**Exercise details**: In this material, which lines include the string "functional"? Show them.

**Listed entries**:
▼

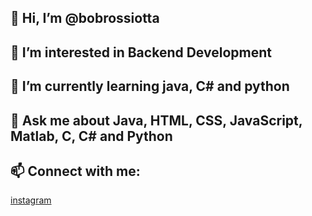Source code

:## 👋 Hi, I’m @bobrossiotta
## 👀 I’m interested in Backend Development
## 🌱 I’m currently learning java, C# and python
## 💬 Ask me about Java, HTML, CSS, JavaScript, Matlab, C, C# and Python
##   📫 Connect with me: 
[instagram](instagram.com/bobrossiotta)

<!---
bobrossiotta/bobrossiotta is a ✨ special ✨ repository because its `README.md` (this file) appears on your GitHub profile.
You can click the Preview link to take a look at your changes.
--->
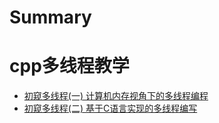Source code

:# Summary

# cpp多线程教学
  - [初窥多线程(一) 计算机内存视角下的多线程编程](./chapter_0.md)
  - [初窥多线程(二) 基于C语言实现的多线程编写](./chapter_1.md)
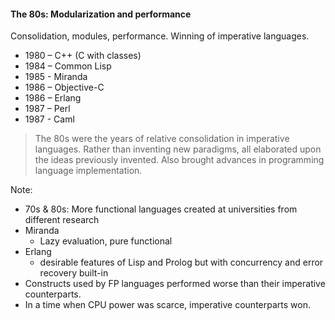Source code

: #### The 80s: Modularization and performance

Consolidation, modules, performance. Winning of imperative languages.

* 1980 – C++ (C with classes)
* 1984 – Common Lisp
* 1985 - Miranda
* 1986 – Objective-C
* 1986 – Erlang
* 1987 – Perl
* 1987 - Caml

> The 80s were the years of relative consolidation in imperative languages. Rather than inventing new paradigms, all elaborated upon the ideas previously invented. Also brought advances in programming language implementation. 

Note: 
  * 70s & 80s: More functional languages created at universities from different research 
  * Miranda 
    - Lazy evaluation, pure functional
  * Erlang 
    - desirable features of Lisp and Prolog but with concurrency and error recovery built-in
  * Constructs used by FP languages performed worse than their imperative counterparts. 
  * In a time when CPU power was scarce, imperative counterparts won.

▲

**The answer**:
  * 70s & 80s: More functional languages created at universities from different research 
    - Lazy evaluation, pure functional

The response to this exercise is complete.